#### Try it
In how many lines of the records below does the word "fizikai" appear? Answer with the number alone.

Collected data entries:
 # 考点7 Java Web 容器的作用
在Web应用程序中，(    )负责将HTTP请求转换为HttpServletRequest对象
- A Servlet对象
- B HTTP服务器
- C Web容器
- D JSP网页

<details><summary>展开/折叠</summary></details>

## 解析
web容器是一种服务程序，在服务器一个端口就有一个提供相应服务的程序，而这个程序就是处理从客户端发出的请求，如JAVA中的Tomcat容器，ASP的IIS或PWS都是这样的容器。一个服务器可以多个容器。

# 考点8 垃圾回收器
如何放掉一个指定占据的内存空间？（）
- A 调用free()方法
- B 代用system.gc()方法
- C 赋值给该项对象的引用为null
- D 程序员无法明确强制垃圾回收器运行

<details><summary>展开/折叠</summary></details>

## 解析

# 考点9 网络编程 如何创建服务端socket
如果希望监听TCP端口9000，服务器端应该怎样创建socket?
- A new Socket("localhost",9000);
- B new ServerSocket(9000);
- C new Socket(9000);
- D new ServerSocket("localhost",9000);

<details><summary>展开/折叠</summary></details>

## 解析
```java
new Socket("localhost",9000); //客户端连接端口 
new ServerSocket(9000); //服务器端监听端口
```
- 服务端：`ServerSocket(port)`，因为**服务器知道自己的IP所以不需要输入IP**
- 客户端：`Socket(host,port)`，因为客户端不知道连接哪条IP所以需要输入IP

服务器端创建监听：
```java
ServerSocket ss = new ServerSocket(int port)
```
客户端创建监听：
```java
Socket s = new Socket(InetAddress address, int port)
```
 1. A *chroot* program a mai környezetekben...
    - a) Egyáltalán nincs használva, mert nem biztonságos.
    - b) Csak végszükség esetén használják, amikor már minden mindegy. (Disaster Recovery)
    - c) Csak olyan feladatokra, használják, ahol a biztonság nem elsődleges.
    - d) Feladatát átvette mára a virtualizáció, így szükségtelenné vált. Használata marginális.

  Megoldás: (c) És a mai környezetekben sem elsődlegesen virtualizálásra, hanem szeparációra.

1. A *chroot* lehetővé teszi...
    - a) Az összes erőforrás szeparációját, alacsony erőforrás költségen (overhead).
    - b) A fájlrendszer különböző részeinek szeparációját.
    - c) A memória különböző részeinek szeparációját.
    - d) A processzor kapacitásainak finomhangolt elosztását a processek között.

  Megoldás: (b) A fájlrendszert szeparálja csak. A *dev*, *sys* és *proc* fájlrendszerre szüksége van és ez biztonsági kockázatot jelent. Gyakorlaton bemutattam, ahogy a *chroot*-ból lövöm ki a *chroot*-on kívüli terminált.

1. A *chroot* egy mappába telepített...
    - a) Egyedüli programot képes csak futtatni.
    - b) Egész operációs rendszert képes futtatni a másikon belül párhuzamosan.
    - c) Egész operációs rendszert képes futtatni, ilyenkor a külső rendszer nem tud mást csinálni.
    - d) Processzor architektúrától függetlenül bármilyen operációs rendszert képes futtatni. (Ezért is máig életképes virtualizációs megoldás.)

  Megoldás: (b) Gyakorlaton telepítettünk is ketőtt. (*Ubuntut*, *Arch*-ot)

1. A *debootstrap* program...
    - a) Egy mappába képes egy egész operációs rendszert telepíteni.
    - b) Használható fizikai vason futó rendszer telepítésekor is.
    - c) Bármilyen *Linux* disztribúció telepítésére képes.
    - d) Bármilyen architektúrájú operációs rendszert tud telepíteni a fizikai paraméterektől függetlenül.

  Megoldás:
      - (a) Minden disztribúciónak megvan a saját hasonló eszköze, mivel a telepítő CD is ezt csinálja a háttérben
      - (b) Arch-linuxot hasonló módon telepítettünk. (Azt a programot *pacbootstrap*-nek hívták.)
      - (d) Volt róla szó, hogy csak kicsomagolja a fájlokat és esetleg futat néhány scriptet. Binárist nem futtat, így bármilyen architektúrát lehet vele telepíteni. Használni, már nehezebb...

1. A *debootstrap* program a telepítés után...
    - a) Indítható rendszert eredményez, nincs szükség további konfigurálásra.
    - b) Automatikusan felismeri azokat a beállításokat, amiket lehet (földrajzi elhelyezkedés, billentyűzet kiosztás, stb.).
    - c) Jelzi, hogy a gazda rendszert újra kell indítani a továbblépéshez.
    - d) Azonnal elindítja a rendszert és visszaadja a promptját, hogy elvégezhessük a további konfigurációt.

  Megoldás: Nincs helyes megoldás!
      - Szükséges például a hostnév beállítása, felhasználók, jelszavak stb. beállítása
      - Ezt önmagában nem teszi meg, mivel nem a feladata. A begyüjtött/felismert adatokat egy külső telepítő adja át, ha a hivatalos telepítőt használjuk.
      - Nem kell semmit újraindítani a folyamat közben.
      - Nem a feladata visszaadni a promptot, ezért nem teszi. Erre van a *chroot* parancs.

#### Task answer
2